-- Opening Marker --

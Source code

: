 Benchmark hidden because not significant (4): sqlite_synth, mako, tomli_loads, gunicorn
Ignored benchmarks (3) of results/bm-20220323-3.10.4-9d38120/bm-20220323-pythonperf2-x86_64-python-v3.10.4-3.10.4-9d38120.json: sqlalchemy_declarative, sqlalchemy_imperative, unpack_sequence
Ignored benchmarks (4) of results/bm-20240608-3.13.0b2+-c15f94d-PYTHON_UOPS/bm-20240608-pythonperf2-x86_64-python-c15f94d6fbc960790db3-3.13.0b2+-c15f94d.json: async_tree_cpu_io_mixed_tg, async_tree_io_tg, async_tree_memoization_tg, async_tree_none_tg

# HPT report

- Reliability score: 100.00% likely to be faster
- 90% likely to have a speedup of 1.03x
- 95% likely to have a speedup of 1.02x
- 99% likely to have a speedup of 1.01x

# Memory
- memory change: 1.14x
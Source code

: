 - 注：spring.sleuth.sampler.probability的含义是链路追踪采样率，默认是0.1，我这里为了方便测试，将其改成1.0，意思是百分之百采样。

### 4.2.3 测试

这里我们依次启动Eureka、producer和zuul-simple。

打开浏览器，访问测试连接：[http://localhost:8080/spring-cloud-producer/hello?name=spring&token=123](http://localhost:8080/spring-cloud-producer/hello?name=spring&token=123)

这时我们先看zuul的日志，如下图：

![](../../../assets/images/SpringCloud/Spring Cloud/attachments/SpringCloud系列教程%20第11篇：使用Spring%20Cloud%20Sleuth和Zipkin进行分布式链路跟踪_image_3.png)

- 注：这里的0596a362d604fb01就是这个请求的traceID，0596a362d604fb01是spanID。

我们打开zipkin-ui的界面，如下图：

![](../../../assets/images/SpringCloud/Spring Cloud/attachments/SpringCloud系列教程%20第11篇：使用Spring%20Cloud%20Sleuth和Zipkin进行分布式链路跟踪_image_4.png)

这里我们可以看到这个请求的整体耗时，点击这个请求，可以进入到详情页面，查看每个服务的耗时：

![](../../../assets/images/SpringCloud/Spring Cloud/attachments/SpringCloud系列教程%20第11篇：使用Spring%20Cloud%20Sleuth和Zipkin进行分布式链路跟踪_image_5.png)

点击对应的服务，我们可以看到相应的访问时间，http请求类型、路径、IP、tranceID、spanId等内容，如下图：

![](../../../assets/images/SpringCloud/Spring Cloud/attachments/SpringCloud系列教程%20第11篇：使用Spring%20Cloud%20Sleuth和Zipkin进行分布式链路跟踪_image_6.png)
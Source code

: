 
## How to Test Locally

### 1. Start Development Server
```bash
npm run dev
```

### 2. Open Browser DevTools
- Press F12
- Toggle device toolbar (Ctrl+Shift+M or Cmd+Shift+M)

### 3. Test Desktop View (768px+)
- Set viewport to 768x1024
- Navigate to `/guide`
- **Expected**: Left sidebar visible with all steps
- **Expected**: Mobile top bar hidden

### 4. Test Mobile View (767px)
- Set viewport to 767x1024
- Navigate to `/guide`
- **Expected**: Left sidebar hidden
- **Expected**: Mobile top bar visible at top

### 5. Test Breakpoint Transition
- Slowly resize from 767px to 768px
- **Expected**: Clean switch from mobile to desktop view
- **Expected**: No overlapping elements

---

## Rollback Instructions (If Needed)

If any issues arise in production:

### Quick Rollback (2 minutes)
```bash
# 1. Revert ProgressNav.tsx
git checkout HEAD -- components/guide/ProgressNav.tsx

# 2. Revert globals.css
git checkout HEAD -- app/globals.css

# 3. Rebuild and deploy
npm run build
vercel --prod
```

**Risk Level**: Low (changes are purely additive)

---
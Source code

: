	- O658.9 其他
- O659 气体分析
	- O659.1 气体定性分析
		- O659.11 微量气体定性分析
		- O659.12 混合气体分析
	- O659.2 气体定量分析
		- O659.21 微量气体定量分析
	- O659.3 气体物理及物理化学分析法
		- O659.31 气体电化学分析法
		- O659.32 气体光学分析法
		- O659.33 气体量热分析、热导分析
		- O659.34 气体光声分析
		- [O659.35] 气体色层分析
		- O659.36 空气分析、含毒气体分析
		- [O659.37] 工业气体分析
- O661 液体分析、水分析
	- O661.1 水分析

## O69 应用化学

-- Closing Marker --

* [ACTION ITEM]
Out of the entries, pull every line that mentions "Revert".

* [RESULT]
# 1. Revert ProgressNav.tsx
# 2. Revert globals.css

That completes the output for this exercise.